== ABOUT THIS EXERCISE ==
Without the pictures, reproduce the entries below exactly.

INPUT DATA: Begin

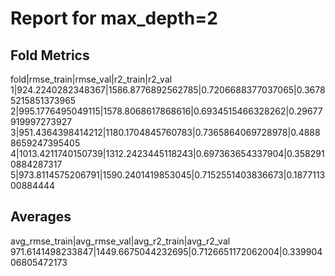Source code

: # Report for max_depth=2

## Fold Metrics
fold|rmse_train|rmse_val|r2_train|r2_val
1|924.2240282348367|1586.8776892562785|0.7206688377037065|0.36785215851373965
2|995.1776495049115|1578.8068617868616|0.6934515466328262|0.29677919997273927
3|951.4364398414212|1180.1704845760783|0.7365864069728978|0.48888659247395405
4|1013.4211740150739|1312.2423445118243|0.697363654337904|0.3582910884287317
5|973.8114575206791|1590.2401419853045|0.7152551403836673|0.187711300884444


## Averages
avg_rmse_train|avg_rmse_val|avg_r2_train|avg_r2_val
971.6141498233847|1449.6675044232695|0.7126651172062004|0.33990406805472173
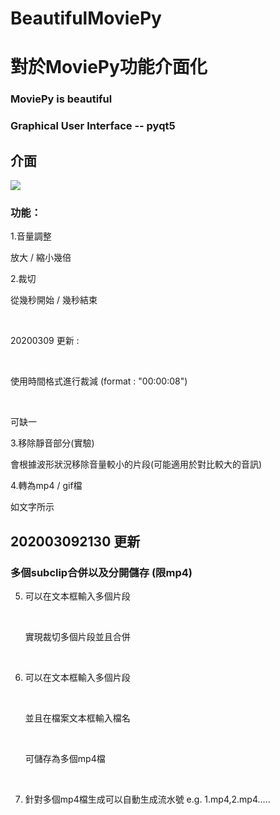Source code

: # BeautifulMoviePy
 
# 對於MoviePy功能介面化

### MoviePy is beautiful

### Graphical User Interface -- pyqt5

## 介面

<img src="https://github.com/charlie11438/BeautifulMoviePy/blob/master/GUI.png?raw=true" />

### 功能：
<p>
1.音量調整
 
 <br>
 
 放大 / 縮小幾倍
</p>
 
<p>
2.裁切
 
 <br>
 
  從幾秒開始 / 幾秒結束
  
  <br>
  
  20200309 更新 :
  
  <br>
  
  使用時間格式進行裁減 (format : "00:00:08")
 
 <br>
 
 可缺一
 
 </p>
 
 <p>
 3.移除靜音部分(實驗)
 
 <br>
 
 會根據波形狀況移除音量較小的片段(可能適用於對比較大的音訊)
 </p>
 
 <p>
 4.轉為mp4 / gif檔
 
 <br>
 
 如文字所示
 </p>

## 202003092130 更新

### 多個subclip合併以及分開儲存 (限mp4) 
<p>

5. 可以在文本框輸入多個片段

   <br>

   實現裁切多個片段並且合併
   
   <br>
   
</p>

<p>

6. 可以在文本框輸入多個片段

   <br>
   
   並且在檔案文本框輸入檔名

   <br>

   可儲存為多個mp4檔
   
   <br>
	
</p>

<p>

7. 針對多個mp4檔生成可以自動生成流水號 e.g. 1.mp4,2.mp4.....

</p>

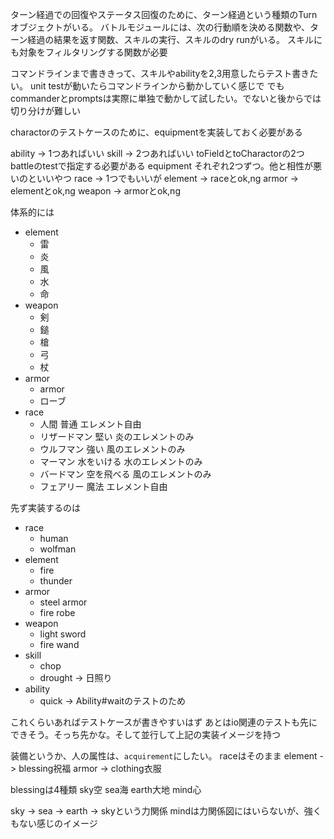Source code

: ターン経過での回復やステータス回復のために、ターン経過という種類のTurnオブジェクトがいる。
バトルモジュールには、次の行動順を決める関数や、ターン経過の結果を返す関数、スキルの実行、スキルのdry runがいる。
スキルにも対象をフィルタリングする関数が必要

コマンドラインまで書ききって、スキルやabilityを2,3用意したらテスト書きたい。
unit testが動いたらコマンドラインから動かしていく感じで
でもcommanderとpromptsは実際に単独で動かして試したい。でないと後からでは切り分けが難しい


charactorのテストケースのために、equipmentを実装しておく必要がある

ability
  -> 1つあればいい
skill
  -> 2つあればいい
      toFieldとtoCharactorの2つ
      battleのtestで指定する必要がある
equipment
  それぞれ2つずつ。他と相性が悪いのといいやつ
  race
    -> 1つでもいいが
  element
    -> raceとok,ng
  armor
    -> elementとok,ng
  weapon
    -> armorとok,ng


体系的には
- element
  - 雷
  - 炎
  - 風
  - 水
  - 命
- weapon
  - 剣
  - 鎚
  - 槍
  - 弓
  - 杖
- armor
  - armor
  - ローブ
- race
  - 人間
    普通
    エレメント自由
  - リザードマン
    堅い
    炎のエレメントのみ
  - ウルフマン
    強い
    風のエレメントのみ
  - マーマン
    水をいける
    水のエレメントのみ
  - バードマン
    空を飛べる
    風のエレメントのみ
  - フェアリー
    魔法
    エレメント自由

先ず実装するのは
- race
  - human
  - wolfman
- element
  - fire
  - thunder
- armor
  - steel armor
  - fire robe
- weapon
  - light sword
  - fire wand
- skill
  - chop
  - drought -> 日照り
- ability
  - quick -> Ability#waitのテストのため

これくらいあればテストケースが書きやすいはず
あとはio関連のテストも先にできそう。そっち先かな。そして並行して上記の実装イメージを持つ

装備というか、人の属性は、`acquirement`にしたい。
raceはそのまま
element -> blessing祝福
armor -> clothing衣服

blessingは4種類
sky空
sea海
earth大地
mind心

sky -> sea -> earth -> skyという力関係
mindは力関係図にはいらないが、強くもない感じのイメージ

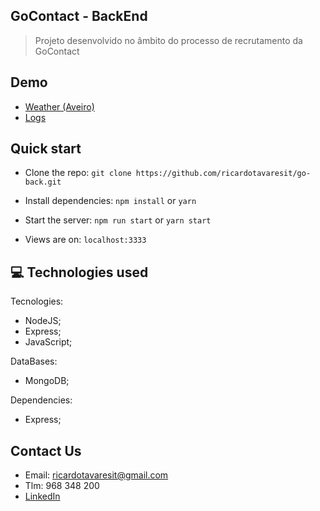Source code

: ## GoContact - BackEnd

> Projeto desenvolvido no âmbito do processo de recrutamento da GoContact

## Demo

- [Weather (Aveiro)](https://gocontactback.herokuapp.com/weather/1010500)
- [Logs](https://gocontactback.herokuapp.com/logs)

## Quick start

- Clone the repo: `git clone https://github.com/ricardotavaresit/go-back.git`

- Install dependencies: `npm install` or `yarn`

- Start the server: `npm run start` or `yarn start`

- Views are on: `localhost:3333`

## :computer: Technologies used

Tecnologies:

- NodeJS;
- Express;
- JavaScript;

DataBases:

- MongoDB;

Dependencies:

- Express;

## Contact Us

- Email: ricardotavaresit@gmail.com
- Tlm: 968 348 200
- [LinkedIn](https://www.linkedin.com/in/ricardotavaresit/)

INPUT DATA: End

== TASK OUTPUT ==
Source code

: # Report for max_depth=2

## Fold Metrics
fold|rmse_train|rmse_val|r2_train|r2_val
1|924.2240282348367|1586.8776892562785|0.7206688377037065|0.36785215851373965
2|995.1776495049115|1578.8068617868616|0.6934515466328262|0.29677919997273927
3|951.4364398414212|1180.1704845760783|0.7365864069728978|0.48888659247395405
4|1013.4211740150739|1312.2423445118243|0.697363654337904|0.3582910884287317
5|973.8114575206791|1590.2401419853045|0.7152551403836673|0.187711300884444


## Averages
avg_rmse_train|avg_rmse_val|avg_r2_train|avg_r2_val
971.6141498233847|1449.6675044232695|0.7126651172062004|0.33990406805472173
Source code

: # BeautifulMoviePy
 
# 對於MoviePy功能介面化

### MoviePy is beautiful

### Graphical User Interface -- pyqt5

## 介面

<img src="https://github.com/charlie11438/BeautifulMoviePy/blob/master/GUI.png?raw=true" />

### 功能：
<p>
1.音量調整
 
 <br>
 
 放大 / 縮小幾倍
</p>
 
<p>
2.裁切
 
 <br>
 
  從幾秒開始 / 幾秒結束
  
  <br>
  
  20200309 更新 :
  
  <br>
  
  使用時間格式進行裁減 (format : "00:00:08")
 
 <br>
 
 可缺一
 
 </p>
 
 <p>
 3.移除靜音部分(實驗)
 
 <br>
 
 會根據波形狀況移除音量較小的片段(可能適用於對比較大的音訊)
 </p>
 
 <p>
 4.轉為mp4 / gif檔
 
 <br>
 
 如文字所示
 </p>

## 202003092130 更新

### 多個subclip合併以及分開儲存 (限mp4) 
<p>

5. 可以在文本框輸入多個片段

   <br>

   實現裁切多個片段並且合併
   
   <br>
   
</p>

<p>

6. 可以在文本框輸入多個片段

   <br>
   
   並且在檔案文本框輸入檔名

   <br>

   可儲存為多個mp4檔
   
   <br>
	
</p>

<p>

7. 針對多個mp4檔生成可以自動生成流水號 e.g. 1.mp4,2.mp4.....

</p>

Source code

: ターン経過での回復やステータス回復のために、ターン経過という種類のTurnオブジェクトがいる。
バトルモジュールには、次の行動順を決める関数や、ターン経過の結果を返す関数、スキルの実行、スキルのdry runがいる。
スキルにも対象をフィルタリングする関数が必要

コマンドラインまで書ききって、スキルやabilityを2,3用意したらテスト書きたい。
unit testが動いたらコマンドラインから動かしていく感じで
でもcommanderとpromptsは実際に単独で動かして試したい。でないと後からでは切り分けが難しい


charactorのテストケースのために、equipmentを実装しておく必要がある

ability
  -> 1つあればいい
skill
  -> 2つあればいい
      toFieldとtoCharactorの2つ
      battleのtestで指定する必要がある
equipment
  それぞれ2つずつ。他と相性が悪いのといいやつ
  race
    -> 1つでもいいが
  element
    -> raceとok,ng
  armor
    -> elementとok,ng
  weapon
    -> armorとok,ng


体系的には
- element
  - 雷
  - 炎
  - 風
  - 水
  - 命
- weapon
  - 剣
  - 鎚
  - 槍
  - 弓
  - 杖
- armor
  - armor
  - ローブ
- race
  - 人間
    普通
    エレメント自由
  - リザードマン
    堅い
    炎のエレメントのみ
  - ウルフマン
    強い
    風のエレメントのみ
  - マーマン
    水をいける
    水のエレメントのみ
  - バードマン
    空を飛べる
    風のエレメントのみ
  - フェアリー
    魔法
    エレメント自由

先ず実装するのは
- race
  - human
  - wolfman
- element
  - fire
  - thunder
- armor
  - steel armor
  - fire robe
- weapon
  - light sword
  - fire wand
- skill
  - chop
  - drought -> 日照り
- ability
  - quick -> Ability#waitのテストのため

これくらいあればテストケースが書きやすいはず
あとはio関連のテストも先にできそう。そっち先かな。そして並行して上記の実装イメージを持つ

装備というか、人の属性は、`acquirement`にしたい。
raceはそのまま
element -> blessing祝福
armor -> clothing衣服

blessingは4種類
sky空
sea海
earth大地
mind心

sky -> sea -> earth -> skyという力関係
mindは力関係図にはいらないが、強くもない感じのイメージ

Source code

: ## GoContact - BackEnd

> Projeto desenvolvido no âmbito do processo de recrutamento da GoContact

## Demo

- [Weather (Aveiro)](https://gocontactback.herokuapp.com/weather/1010500)
- [Logs](https://gocontactback.herokuapp.com/logs)

## Quick start

- Clone the repo: `git clone https://github.com/ricardotavaresit/go-back.git`

- Install dependencies: `npm install` or `yarn`

- Start the server: `npm run start` or `yarn start`

- Views are on: `localhost:3333`

## :computer: Technologies used

Tecnologies:

- NodeJS;
- Express;
- JavaScript;

DataBases:

- MongoDB;

Dependencies:

- Express;

## Contact Us

- Email: ricardotavaresit@gmail.com
- Tlm: 968 348 200
- [LinkedIn](https://www.linkedin.com/in/ricardotavaresit/)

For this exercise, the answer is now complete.